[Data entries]

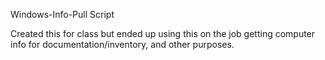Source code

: Windows-Info-Pull Script

Created this for class but ended up using this on the job getting computer info for documentation/inventory, and other purposes. 
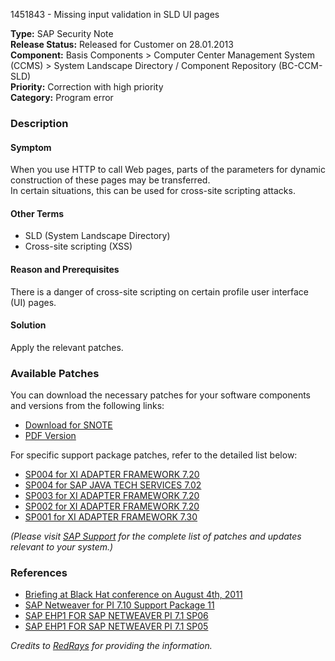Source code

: 1451843 - Missing input validation in SLD UI pages

**Type:** SAP Security Note  
**Release Status:** Released for Customer on 28.01.2013  
**Component:** Basis Components > Computer Center Management System (CCMS) > System Landscape Directory / Component Repository (BC-CCM-SLD)  
**Priority:** Correction with high priority  
**Category:** Program error  

### Description

#### Symptom
When you use HTTP to call Web pages, parts of the parameters for dynamic construction of these pages may be transferred.  
In certain situations, this can be used for cross-site scripting attacks.

#### Other Terms
- SLD (System Landscape Directory)
- Cross-site scripting (XSS)

#### Reason and Prerequisites
There is a danger of cross-site scripting on certain profile user interface (UI) pages.

#### Solution
Apply the relevant patches.

### Available Patches

You can download the necessary patches for your software components and versions from the following links:

- [Download for SNOTE](https://notesdownloads.sap.com/note/0040000017001572017)
- [PDF Version](https://userapps.support.sap.com/sap/support/sfm/notes/print/0001451843?language=en-US&token=EFFE21B1C7787457BA9B14B683D7C51D)

For specific support package patches, refer to the detailed list below:

- [SP004 for XI ADAPTER FRAMEWORK 7.20](https://me.sap.com/sap/support/swdc/notes?cvnr=01200615320200013138&support_package=SP004&patch_level=000000)
- [SP004 for SAP JAVA TECH SERVICES 7.02](https://me.sap.com/sap/support/swdc/notes?cvnr=01200615320200012532&support_package=SP004&patch_level=000001)
- [SP003 for XI ADAPTER FRAMEWORK 7.20](https://me.sap.com/sap/support/swdc/notes?cvnr=01200615320200013138&support_package=SP003&patch_level=000001)
- [SP002 for XI ADAPTER FRAMEWORK 7.20](https://me.sap.com/sap/support/swdc/notes?cvnr=01200615320200013138&support_package=SP002&patch_level=000001)
- [SP001 for XI ADAPTER FRAMEWORK 7.30](https://me.sap.com/sap/support/swdc/notes?cvnr=01200615320200015134&support_package=SP001&patch_level=000000)

*(Please visit [SAP Support](https://me.sap.com/) for the complete list of patches and updates relevant to your system.)*

### References

- [Briefing at Black Hat conference on August 4th, 2011](https://me.sap.com/notes/1616259)
- [SAP Netweaver for PI 7.10 Support Package 11](https://me.sap.com/notes/1511515)
- [SAP EHP1 FOR SAP NETWEAVER PI 7.1 SP06](https://me.sap.com/notes/1511517)
- [SAP EHP1 FOR SAP NETWEAVER PI 7.1 SP05](https://me.sap.com/notes/1459565)

*Credits to [RedRays](https://redrays.io) for providing the information.*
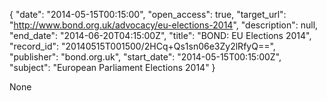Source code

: {
  "date": "2014-05-15T00:15:00", 
  "open_access": true, 
  "target_url": "http://www.bond.org.uk/advocacy/eu-elections-2014", 
  "description": null, 
  "end_date": "2014-06-20T04:15:00Z", 
  "title": "BOND: EU Elections 2014", 
  "record_id": "20140515T001500/2HCq+Qs1sn06e3Zy2lRfyQ==", 
  "publisher": "bond.org.uk", 
  "start_date": "2014-05-15T00:15:00Z", 
  "subject": "European Parliament Elections 2014"
}

None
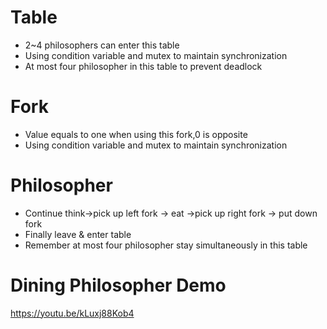 # Table
- 2~4 philosophers can enter this table
- Using condition variable and mutex to maintain synchronization
- At most four philosopher in this table to prevent deadlock
# Fork
- Value equals to one when using this fork,0 is opposite
- Using condition variable and mutex to maintain synchronization
# Philosopher
- Continue think->pick up left fork -> eat ->pick up right fork -> put down fork
- Finally leave & enter table
- Remember at most four philosopher stay simultaneously in this table
# Dining Philosopher Demo
https://youtu.be/kLuxj88Kob4
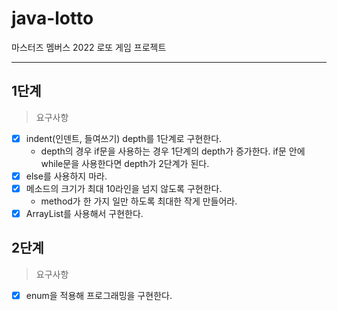 # java-lotto

마스터즈 멤버스 2022 로또 게임 프로젝트

___

## 1단계

> 요구사항

- [x] indent(인덴트, 들여쓰기) depth를 1단계로 구현한다.
    - depth의 경우 if문을 사용하는 경우 1단계의 depth가 증가한다. if문 안에 while문을 사용한다면 depth가 2단계가 된다.
- [x] else를 사용하지 마라.
- [x] 메소드의 크기가 최대 10라인을 넘지 않도록 구현한다.
    - method가 한 가지 일만 하도록 최대한 작게 만들어라.
- [x] ArrayList를 사용해서 구현한다.

## 2단계

> 요구사항

- [x] enum을 적용해 프로그래밍을 구현한다.

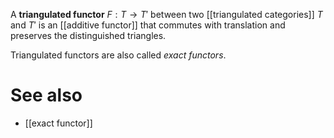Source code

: A **triangulated functor** $F : T \to T'$ between two [[triangulated categories]] $T$ and $T'$ is an [[additive functor]] that commutes with translation and preserves the distinguished triangles.

Triangulated functors are also called _exact functors_.

# See also

* [[exact functor]]
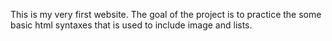 This is my very first website. The goal of the project is to practice the some basic html syntaxes that is used to include image and lists.  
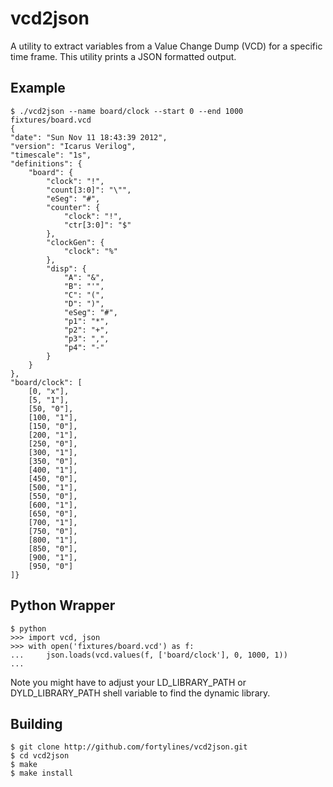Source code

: vcd2json
========

A utility to extract variables from a Value Change Dump (VCD) for a specific
time frame. This utility prints a JSON formatted output.

Example
-------

    $ ./vcd2json --name board/clock --start 0 --end 1000 fixtures/board.vcd
    {
    "date": "Sun Nov 11 18:43:39 2012",
    "version": "Icarus Verilog",
    "timescale": "1s",
    "definitions": {
        "board": {
            "clock": "!",
            "count[3:0]": "\"",
            "eSeg": "#",
            "counter": {
                "clock": "!",
                "ctr[3:0]": "$"
            },
            "clockGen": {
                "clock": "%"
            },
            "disp": {
                "A": "&",
                "B": "'",
                "C": "(",
                "D": ")",
                "eSeg": "#",
                "p1": "*",
                "p2": "+",
                "p3": ",",
                "p4": "-"
            }
        }
    },
    "board/clock": [
        [0, "x"],
        [5, "1"],
        [50, "0"],
        [100, "1"],
        [150, "0"],
        [200, "1"],
        [250, "0"],
        [300, "1"],
        [350, "0"],
        [400, "1"],
        [450, "0"],
        [500, "1"],
        [550, "0"],
        [600, "1"],
        [650, "0"],
        [700, "1"],
        [750, "0"],
        [800, "1"],
        [850, "0"],
        [900, "1"],
        [950, "0"]
    ]}

Python Wrapper
--------------

    $ python
    >>> import vcd, json
    >>> with open('fixtures/board.vcd') as f:
    ...     json.loads(vcd.values(f, ['board/clock'], 0, 1000, 1))
    ...

Note you might have to adjust your LD_LIBRARY_PATH or DYLD_LIBRARY_PATH
shell variable to find the dynamic library.


Building
--------

    $ git clone http://github.com/fortylines/vcd2json.git
    $ cd vcd2json
    $ make
    $ make install


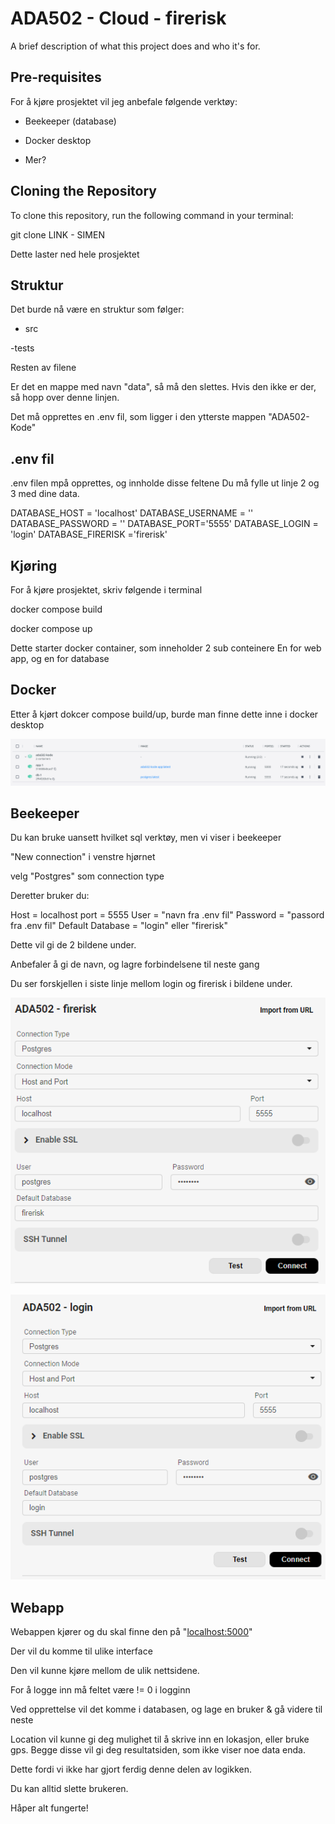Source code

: # ADA502 - Cloud - firerisk

A brief description of what this project does and who it's for.

## Pre-requisites

For å kjøre prosjektet vil jeg anbefale følgende verktøy:

- Beekeeper (database)

- Docker desktop

- Mer?

## Cloning the Repository

To clone this repository, run the following command in your terminal:

git clone LINK - SIMEN

Dette laster ned hele prosjektet

## Struktur

Det burde nå være en struktur som følger:

- src


-tests

Resten av filene

Er det en mappe med navn "data", så må den slettes. Hvis den ikke er der, så hopp over denne linjen.

Det må opprettes en .env fil, som ligger i den ytterste mappen "ADA502-Kode"

## .env fil

.env filen mpå opprettes, og innholde disse feltene
Du må fylle ut linje 2 og 3 med dine data.

DATABASE_HOST = 'localhost'
DATABASE_USERNAME = ''
DATABASE_PASSWORD = ''
DATABASE_PORT='5555'
DATABASE_LOGIN = 'login'
DATABASE_FIRERISK ='firerisk'

## Kjøring

For å kjøre prosjektet, skriv følgende i terminal

docker compose build

docker compose up

Dette starter docker container, som inneholder 2 sub conteinere
En for web app, og en for database

## Docker

Etter å kjørt dokcer compose build/up, burde man finne dette inne i docker desktop

![](image.png)

## Beekeeper

Du kan bruke uansett hvilket sql verktøy, men vi viser i beekeeper

"New connection" i venstre hjørnet

velg "Postgres" som connection type


Deretter bruker du:

Host = localhost
port = 5555
User = "navn fra .env fil"
Password = "passord fra .env fil"
Default Database = "login" eller "firerisk"

Dette vil gi de 2 bildene under. 

Anbefaler å gi de navn, og lagre forbindelsene til neste gang

Du ser forskjellen i siste linje mellom login og firerisk i bildene under.


![alt text](image-1.png)

![alt text](image-2.png)

## Webapp

Webappen kjører og du skal finne den på "[localhost:5000](http://localhost:5000/)"

Der vil du komme til ulike interface

Den vil kunne kjøre mellom de ulik nettsidene.

For å logge inn må feltet være != 0 i logginn

Ved opprettelse vil det komme i databasen, og lage en bruker & gå videre til neste

Location vil kunne gi deg mulighet til å skrive inn en lokasjon, eller bruke gps.
Begge disse vil gi deg resultatsiden, som ikke viser noe data enda.

Dette fordi vi ikke har gjort ferdig denne delen av logikken.

Du kan alltid slette brukeren.

Håper alt fungerte! 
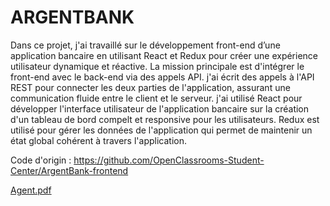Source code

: # ARGENTBANK


Dans ce projet, j'ai travaillé sur le développement front-end d’une application bancaire en utilisant React et Redux pour créer une expérience utilisateur dynamique et réactive.
La mission principale est d'intégrer le front-end avec le back-end via des appels API.
j'ai écrit des appels à l'API REST pour connecter les deux parties de l'application, assurant une communication fluide entre le client et le serveur.
j'ai utilisé React pour développer l'interface utilisateur de l'application bancaire sur la création d'un tableau de bord compelt et responsive pour les utilisateurs.
Redux est utilisé pour gérer les données de l'application qui permet de maintenir un état global cohérent à travers l'application.

Code d'origin : https://github.com/OpenClassrooms-Student-Center/ArgentBank-frontend

[Agent.pdf](https://github.com/user-attachments/files/16930140/Agent.pdf)
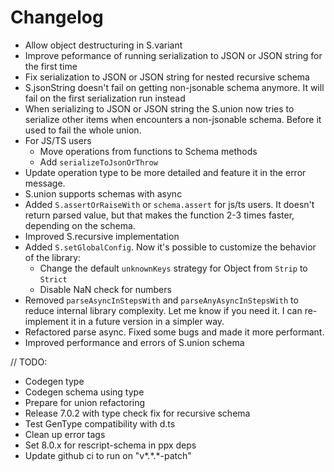 # Changelog

- Allow object destructuring in S.variant
- Improve peformance of running serialization to JSON or JSON string for the first time
- Fix serialization to JSON or JSON string for nested recursive schema
- S.jsonString doesn't fail on getting non-jsonable schema anymore. It will fail on the first serialization run instead
- When serializing to JSON or JSON string the S.union now tries to serialize other items when encounters a non-jsonable schema. Before it used to fail the whole union.
- For JS/TS users
  - Move operations from functions to Schema methods
  - Add `serializeToJsonOrThrow`
- Update operation type to be more detailed and feature it in the error message.
- S.union supports schemas with async
- Added `S.assertOrRaiseWith` or `schema.assert` for js/ts users. It doesn't return parsed value, but that makes the function 2-3 times faster, depending on the schema.
- Improved S.recursive implementation
- Added `S.setGlobalConfig`. Now it's possible to customize the behavior of the library:
  - Change the default `unknownKeys` strategy for Object from `Strip` to `Strict`
  - Disable NaN check for numbers
- Removed `parseAsyncInStepsWith` and `parseAnyAsyncInStepsWith` to reduce internal library complexity. Let me know if you need it. I can re-implement it in a future version in a simpler way.
- Refactored parse async. Fixed some bugs and made it more performant.
- Improved performance and errors of S.union schema

// TODO:

- Codegen type
- Codegen schema using type
- Prepare for union refactoring
- Release 7.0.2 with type check fix for recursive schema
- Test GenType compatibility with d.ts
- Clean up error tags
- Set 8.0.x for rescript-schema in ppx deps
- Update github ci to run on "v*.*.\*-patch"

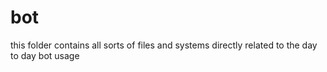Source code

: # bot

this folder contains all sorts of files and systems directly related to the day to day bot usage
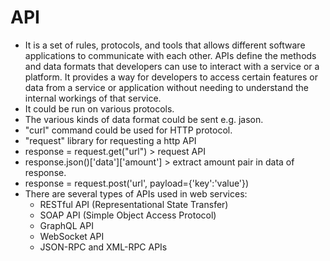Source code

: # API
* It is a set of rules, protocols, and tools that allows different software applications to communicate with each other. APIs define the methods and data formats that developers can use to interact with a service or a platform. It provides a way for developers to access certain features or data from a service or application without needing to understand the internal workings of that service.
* It could be run on various protocols.
* The various kinds of data format could be sent e.g. jason.
* "curl" command could be used for HTTP protocol.
* "request" library for requesting a http API
* response = request.get("url") > request API
* response.json()['data']['amount'] > extract amount pair in data of response.
* response = request.post('url', payload={'key':'value'})
* There are several types of APIs used in web services:
  * RESTful API (Representational State Transfer)
  * SOAP API (Simple Object Access Protocol)
  * GraphQL API
  * WebSocket API
  * JSON-RPC and XML-RPC APIs
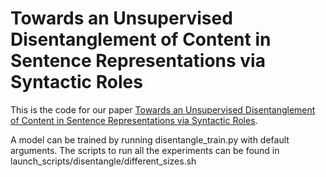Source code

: # Towards an Unsupervised Disentanglement of Content in Sentence Representations via Syntactic Roles
This is the code for our paper [Towards an Unsupervised Disentanglement of Content in Sentence Representations via Syntactic Roles](https://arxiv.org/abs/2206.11184).

A model can be trained by running disentangle_train.py with default arguments.
The scripts to run all the experiments can be found in launch_scripts/disentangle/different_sizes.sh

• _Assignment_
Retype the lines above exactly as they appear, from the line containing "Now it's possible" through the line containing "This is the", and leave out any pictures.

• _Task output_
- Added `S.setGlobalConfig`. Now it's possible to customize the behavior of the library:
  - Change the default `unknownKeys` strategy for Object from `Strip` to `Strict`
  - Disable NaN check for numbers
- Removed `parseAsyncInStepsWith` and `parseAnyAsyncInStepsWith` to reduce internal library complexity. Let me know if you need it. I can re-implement it in a future version in a simpler way.
- Refactored parse async. Fixed some bugs and made it more performant.
- Improved performance and errors of S.union schema

// TODO:

- Codegen type
- Codegen schema using type
- Prepare for union refactoring
- Release 7.0.2 with type check fix for recursive schema
- Test GenType compatibility with d.ts
- Clean up error tags
- Set 8.0.x for rescript-schema in ppx deps
- Update github ci to run on "v*.*.\*-patch"

Source code

: # bot

this folder contains all sorts of files and systems directly related to the day to day bot usage
Source code

: # API
* It is a set of rules, protocols, and tools that allows different software applications to communicate with each other. APIs define the methods and data formats that developers can use to interact with a service or a platform. It provides a way for developers to access certain features or data from a service or application without needing to understand the internal workings of that service.
* It could be run on various protocols.
* The various kinds of data format could be sent e.g. jason.
* "curl" command could be used for HTTP protocol.
* "request" library for requesting a http API
* response = request.get("url") > request API
* response.json()['data']['amount'] > extract amount pair in data of response.
* response = request.post('url', payload={'key':'value'})
* There are several types of APIs used in web services:
  * RESTful API (Representational State Transfer)
  * SOAP API (Simple Object Access Protocol)
  * GraphQL API
  * WebSocket API
  * JSON-RPC and XML-RPC APIs
Source code

: # Towards an Unsupervised Disentanglement of Content in Sentence Representations via Syntactic Roles
This is the code for our paper [Towards an Unsupervised Disentanglement of Content in Sentence Representations via Syntactic Roles](https://arxiv.org/abs/2206.11184).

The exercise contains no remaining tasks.